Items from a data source
★ ★ ★ ★ ★

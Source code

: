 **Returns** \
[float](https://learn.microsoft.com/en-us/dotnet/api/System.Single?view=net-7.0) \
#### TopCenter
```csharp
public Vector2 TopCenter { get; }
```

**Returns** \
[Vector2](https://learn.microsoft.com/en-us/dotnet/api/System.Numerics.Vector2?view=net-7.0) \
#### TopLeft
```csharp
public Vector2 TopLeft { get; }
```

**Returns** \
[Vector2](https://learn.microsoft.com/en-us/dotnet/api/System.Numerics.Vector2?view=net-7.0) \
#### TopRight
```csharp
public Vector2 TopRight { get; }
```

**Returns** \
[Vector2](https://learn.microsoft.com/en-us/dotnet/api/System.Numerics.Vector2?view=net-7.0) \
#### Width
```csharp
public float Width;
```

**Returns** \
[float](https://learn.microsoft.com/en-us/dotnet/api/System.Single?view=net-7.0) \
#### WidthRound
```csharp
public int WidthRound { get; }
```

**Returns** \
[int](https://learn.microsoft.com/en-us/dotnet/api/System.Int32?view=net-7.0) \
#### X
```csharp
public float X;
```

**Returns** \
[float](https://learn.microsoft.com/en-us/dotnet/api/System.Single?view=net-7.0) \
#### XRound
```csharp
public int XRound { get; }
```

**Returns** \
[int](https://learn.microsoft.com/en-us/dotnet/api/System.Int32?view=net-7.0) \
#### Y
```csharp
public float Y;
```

★ ★ ★ ★ ★

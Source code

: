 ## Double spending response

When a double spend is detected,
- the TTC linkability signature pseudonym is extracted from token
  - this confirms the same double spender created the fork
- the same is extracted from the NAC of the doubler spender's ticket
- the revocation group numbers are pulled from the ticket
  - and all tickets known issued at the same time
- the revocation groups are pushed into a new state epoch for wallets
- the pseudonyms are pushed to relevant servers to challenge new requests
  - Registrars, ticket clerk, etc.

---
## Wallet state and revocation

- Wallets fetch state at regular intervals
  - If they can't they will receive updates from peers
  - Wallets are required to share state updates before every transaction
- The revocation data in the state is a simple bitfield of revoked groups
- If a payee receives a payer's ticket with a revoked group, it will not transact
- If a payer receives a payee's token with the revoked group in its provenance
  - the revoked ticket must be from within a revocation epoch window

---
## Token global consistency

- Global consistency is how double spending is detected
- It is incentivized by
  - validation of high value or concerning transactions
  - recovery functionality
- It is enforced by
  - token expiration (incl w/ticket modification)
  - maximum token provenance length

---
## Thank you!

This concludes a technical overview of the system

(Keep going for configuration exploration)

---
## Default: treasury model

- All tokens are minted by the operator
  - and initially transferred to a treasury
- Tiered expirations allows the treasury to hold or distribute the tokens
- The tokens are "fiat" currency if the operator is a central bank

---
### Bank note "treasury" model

★ ★ ★ ★ ★

### ABOUT THIS EXERCISE:
Only the lines with the string "public" are wanted; pick them out of the records above and copy them.

### RESULT:
public Vector2 TopCenter { get; }
public Vector2 TopLeft { get; }
public Vector2 TopRight { get; }
public float Width;
public int WidthRound { get; }
public float X;
public int XRound { get; }
public float Y;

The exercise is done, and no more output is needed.